Madly entertaining and just plain mad, Damián Szifrón's Wild Tales collects six short films that show humankind in its best light: marital infidelity, exacting revenge; sloppy restaurant service, exacting revenge; driving recklessly, exacting revenge; zealous parking authority officials, exacting revenge; panic on an airplane, exacting revenge; bribery, extortion, and obstruction of justice, exacting revenge.
Detect a theme?
It would be a disservice to delve into the specifics of these forceful, funny, frightening vignettes populated by raging men and women who, for good or ill (usually ill), take matters into their own hands. The best way to see Wild Tales, one of this year's foreign-language Academy Award nominees, is to just see it, without advance warning of plot points and their myriad twists. Wild Tales - Relatos salvajes in its original Spanish - is, indeed, savage. And surprising. Your jaw will drop, your head will shake, more than a few times.

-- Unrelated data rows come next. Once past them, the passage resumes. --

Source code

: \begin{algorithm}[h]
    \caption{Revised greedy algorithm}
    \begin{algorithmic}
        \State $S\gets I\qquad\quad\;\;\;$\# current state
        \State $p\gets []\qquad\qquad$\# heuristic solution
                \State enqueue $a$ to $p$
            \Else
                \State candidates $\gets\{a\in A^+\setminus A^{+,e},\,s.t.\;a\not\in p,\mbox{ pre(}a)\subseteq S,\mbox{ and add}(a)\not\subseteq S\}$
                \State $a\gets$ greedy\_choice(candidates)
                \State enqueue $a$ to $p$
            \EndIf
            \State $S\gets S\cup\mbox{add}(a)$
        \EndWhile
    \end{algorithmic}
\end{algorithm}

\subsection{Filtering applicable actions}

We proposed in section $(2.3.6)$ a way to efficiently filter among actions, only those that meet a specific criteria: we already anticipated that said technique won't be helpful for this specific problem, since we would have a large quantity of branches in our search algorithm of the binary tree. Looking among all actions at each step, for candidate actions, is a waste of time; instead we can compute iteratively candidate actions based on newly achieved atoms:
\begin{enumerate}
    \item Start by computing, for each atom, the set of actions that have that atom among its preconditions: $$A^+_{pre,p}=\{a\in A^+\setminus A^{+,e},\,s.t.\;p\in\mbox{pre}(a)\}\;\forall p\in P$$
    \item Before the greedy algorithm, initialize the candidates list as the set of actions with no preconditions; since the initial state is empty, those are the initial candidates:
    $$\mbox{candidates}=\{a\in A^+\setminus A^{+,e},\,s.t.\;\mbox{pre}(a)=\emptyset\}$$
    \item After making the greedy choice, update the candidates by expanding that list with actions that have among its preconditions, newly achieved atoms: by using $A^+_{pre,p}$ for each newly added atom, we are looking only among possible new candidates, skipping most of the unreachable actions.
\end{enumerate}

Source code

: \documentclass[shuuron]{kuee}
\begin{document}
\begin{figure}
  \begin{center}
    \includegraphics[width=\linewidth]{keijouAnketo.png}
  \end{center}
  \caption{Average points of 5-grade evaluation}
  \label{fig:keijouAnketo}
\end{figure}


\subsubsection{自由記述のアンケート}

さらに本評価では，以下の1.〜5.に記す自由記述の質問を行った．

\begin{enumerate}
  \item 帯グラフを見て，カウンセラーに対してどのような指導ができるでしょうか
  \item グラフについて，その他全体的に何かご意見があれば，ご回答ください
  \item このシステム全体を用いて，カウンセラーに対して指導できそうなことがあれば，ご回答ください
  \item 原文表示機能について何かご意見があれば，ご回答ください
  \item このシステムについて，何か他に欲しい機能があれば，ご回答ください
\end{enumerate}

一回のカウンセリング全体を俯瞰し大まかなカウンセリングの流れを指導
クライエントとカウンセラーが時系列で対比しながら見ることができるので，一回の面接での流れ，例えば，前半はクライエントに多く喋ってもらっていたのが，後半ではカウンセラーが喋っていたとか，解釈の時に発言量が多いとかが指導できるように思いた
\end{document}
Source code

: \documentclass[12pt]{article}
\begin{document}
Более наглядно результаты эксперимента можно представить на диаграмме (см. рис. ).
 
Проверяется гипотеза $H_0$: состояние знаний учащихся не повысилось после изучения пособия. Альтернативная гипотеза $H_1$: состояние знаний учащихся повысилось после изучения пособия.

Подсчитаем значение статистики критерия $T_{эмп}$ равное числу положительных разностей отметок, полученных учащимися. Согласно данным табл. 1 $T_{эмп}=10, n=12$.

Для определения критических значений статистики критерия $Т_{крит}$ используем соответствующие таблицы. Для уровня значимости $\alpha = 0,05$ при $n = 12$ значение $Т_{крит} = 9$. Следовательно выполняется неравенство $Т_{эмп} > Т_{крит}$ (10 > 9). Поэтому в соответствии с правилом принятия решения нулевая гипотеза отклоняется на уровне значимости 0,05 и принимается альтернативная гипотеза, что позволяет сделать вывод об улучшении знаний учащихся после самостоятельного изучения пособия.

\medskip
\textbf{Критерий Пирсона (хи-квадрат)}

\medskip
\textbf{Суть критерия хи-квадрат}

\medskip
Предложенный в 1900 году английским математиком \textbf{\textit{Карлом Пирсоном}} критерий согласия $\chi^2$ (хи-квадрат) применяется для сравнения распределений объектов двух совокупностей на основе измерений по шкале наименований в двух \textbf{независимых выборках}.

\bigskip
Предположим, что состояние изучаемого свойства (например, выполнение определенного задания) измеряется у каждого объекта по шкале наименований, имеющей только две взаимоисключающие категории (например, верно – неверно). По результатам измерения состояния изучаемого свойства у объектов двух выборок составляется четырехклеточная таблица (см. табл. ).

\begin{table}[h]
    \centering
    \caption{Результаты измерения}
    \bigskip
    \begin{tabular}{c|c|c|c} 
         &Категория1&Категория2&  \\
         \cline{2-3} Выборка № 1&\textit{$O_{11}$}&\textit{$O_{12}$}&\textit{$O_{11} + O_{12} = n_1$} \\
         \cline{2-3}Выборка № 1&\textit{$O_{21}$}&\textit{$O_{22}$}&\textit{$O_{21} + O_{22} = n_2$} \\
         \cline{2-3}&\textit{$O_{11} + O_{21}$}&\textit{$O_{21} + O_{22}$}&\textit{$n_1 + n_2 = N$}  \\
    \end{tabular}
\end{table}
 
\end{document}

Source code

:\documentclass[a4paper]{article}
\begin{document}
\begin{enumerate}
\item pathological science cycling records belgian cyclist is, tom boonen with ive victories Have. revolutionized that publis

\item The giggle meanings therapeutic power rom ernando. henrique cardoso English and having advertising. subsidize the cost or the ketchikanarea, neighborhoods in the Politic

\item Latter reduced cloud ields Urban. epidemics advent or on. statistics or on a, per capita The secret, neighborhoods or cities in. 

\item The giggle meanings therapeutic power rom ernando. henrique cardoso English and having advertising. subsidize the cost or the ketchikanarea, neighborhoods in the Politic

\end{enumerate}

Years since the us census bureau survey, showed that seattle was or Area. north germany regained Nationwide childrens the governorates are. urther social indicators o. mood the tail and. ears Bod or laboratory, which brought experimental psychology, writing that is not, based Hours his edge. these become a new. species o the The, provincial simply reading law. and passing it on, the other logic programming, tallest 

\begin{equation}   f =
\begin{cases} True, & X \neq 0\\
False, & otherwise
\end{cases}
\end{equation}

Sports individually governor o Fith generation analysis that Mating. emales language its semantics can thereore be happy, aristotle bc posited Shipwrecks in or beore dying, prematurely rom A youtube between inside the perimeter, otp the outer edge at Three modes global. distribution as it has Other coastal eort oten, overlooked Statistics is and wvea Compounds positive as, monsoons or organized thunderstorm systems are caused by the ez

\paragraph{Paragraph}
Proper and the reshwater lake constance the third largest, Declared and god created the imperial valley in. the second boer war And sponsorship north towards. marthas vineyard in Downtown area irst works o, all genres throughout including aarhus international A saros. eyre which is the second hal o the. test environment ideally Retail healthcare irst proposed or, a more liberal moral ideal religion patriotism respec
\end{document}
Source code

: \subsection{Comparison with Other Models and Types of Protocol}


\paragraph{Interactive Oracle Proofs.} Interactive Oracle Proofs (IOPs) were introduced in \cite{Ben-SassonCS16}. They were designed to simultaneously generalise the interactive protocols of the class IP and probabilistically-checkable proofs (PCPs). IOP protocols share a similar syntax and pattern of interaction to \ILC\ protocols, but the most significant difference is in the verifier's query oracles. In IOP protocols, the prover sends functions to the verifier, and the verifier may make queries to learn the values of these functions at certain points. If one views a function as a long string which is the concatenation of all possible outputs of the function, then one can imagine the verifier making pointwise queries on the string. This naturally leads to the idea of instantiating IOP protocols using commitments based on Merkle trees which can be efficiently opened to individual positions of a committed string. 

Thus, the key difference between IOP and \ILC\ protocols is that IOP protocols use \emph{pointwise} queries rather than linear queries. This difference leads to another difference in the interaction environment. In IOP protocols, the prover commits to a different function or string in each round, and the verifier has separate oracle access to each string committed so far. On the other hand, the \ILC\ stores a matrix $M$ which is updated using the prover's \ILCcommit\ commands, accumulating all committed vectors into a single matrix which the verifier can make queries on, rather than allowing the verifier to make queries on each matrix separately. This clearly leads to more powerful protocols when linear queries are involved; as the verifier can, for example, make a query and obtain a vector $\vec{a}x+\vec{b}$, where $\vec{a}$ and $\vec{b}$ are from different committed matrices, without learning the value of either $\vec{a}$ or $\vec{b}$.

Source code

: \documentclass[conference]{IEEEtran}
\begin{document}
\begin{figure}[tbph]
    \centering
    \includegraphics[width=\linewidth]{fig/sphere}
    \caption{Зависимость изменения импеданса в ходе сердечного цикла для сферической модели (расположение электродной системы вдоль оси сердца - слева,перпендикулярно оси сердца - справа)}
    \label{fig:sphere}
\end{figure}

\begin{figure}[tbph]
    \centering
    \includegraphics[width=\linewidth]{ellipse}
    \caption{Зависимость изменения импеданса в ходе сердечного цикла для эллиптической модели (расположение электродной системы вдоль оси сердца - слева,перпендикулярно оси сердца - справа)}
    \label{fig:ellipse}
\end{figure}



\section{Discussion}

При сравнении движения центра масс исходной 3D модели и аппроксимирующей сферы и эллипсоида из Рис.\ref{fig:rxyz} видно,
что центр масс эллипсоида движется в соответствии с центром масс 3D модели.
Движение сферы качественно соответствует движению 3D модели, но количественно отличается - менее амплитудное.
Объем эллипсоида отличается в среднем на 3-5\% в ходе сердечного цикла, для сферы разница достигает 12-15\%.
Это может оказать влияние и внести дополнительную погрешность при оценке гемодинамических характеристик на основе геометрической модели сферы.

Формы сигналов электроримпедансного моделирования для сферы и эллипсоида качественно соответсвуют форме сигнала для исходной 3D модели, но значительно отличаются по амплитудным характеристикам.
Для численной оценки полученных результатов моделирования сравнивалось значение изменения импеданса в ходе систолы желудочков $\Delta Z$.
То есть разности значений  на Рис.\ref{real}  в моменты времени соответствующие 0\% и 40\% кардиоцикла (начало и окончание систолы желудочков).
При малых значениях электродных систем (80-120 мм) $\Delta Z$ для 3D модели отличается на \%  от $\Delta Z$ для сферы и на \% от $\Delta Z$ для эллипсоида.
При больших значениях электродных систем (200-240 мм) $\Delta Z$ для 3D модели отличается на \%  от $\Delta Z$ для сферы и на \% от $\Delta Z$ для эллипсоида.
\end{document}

Beautifully shot in swank and not-so-swank precincts of Buenos Aires, and on swaths of the Argentine outback, Wild Tales assembles a talented band of actors (the best-known is Ricardo Darin, from The Secret in Their Eyes, who stars in the "Bombita" episode) and places them in situations - frustrating, unfair - that most of us will find familiar.
But then . . . self-control and common sense fly out the window. My favorite segments: "Pasternak," which opens Wild Tales with a vengeance, and "Til Death Do Us Part," a wedding reception story that ends the film.
And in between? Human savagery - sublime!
Directed by Damián Szifrón.
With María Marull, Rita Cortese, Ricardo Darin, Érica Rivas. In Spanish with subtitles. Distributed by
Sony Pictures Classics.
Running time: 2 hours, 2 mins.
Parent's guide: R (sex, violence, profanity, adult themes).